Anyone notice that more drivers are making U-turns at other intersections other than on St. Clair and Spadina, when they wouldn't have normally do U-turns. I foresee more "NO U-TURNS" signs making their appearances soon at non-ROW intersections.

no%2Bu%2Bturn.png
 
The Return Of "St Clair Nightmare 3" this weekend

I see the Mickey Mouse Road Show is on St Clair this weekend.

Since the weather was against me for doing some Urban photo shooting after getting off the first train from Islington on Sunday, I decided to scoot up to St Clair to see what was taking place for the ramp.

What I saw and heard when I got to the ramp at 9:30 as well seeing it at 2:30 Mickey Mouse was running this show.

If this ramp is to be in service for Monday AM service, an all nightier is required, as well keeping people awake with the jack hammers.
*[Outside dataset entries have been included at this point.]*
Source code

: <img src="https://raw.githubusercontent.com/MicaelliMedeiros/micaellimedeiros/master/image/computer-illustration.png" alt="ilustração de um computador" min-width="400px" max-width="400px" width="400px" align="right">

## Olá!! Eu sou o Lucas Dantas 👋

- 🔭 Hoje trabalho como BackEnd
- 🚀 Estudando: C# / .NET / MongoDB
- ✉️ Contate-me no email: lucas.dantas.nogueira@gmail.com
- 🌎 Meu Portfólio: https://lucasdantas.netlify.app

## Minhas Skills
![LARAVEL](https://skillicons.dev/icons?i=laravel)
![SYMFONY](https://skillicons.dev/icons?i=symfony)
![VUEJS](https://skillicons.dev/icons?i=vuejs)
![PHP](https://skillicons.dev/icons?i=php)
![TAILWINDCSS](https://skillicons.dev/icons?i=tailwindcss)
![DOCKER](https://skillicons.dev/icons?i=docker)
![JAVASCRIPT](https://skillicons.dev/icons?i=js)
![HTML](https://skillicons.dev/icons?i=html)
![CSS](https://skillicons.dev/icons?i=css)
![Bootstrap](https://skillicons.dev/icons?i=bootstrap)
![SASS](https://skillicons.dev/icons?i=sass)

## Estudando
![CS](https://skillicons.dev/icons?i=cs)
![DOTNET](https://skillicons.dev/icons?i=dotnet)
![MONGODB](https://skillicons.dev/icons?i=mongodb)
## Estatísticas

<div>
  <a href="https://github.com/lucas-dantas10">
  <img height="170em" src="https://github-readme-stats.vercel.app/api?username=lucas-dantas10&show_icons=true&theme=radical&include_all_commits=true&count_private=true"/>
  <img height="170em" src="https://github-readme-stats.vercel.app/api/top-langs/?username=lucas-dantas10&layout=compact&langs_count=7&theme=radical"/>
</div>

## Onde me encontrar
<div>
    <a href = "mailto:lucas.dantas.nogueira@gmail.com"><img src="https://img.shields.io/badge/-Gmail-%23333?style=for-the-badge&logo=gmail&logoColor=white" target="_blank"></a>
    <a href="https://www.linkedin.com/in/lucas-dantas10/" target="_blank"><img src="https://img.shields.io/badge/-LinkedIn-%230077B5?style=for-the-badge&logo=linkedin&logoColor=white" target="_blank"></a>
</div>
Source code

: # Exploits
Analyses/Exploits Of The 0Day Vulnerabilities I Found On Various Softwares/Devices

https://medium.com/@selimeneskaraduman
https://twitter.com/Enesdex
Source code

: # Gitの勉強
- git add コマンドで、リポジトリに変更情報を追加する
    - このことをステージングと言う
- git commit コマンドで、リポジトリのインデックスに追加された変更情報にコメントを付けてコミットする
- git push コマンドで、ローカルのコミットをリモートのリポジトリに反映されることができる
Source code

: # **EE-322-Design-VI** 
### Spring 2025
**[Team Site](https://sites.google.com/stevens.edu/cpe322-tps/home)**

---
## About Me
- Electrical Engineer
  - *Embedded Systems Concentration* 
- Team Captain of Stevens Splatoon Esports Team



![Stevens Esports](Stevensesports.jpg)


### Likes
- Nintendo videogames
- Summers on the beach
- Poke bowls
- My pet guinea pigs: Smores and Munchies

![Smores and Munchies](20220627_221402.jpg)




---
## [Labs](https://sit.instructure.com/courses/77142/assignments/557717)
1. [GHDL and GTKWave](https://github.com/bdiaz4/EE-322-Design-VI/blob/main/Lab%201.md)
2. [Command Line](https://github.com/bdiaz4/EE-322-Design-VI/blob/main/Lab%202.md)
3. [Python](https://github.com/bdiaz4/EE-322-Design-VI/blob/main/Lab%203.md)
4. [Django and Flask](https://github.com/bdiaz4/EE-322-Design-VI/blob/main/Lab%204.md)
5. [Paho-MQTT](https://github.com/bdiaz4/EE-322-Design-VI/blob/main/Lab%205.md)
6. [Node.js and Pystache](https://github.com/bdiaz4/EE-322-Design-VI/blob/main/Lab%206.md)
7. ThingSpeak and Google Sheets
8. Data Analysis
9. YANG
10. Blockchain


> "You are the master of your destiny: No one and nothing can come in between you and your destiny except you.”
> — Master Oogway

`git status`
Very little in the way of jack hammering has taken place between my two visits.

Crews on my first visit could not figure out why the gas generator kept stopping. Someone then check the fuel tank and said it was empty. They check the 2nd one not been used and it was empty. The 3rd one was the same. No fuel cans around to fill them. What!!, no one checks things before starting work or keep an eye on things?

Some patch work has taken place for the westbound track with cement being made on site with a small cement mixer and only looked like it was pour earlier today.

A lot of manpower working on the switches which is odd since they were rebuilt in 2009.

If they are to do more pouring tonight, slow order will be in place for the ramp so the concrete does fail.

The Bathurst eastbound stop state stop is out of service and board the bus at the curb like the ones west of Bathurst. The problem for this stop is no bus stop sign on the sidewalk and all buses are using Bathurst St to/from St Clair. You have to go to the north Bathurst Stop to get a bus going east.

The buses are going north one block than east to Spadina Rd, south to St Clair, west to the transfer cut-out to use the east ramp to get to St Clair West Station. Same route going west.

If this work is not finish tonight, can riders be in for a bus speical Monday and Tuesday? Will it be put off for a later date in Aug?

I guess TTC and the City are too scare to close both ramps at this point to do the full rebuilt that was supposed to take place in 2009 and take more heat over it. Ford would welcome this heat.

You are better off waking to the station from Bathurst than take the bus tour.

When I left the site, only haft the crew was there from what I saw at 9:30.

The return of St Clair 4 is in the making.
 
[video=youtube;UPw-3e_pzqU]http://www.youtube.com/watch?v=UPw-3e_pzqU[/video]

Construction returns to St. Clair Avenue West, at least until December. They are widening St.Clair Avenue roadway to 4 lanes from just west of Gunnes Road to Colbalt Avenue.
 
Replying late, but why four lanes? Is it because of traffic? I know St. Clair has one lane until the old railway track part merged into the sidewalk that was ripped out for sewer overhauling, I'm thinking they should include bike lanes because there are a high number of cyclists, including me, who use that road to get from point A to point B, it even connects to a park. Oin more than one occasion, I was told to get off the road by cab drivers, because I was going way too slow, in which I wasn't even in their way. So bike lanes would add some safety, plenty can agree to that. I wouldn't want to be side-swiped by a cab rushing to get by a ton of traffic and him not paying attention.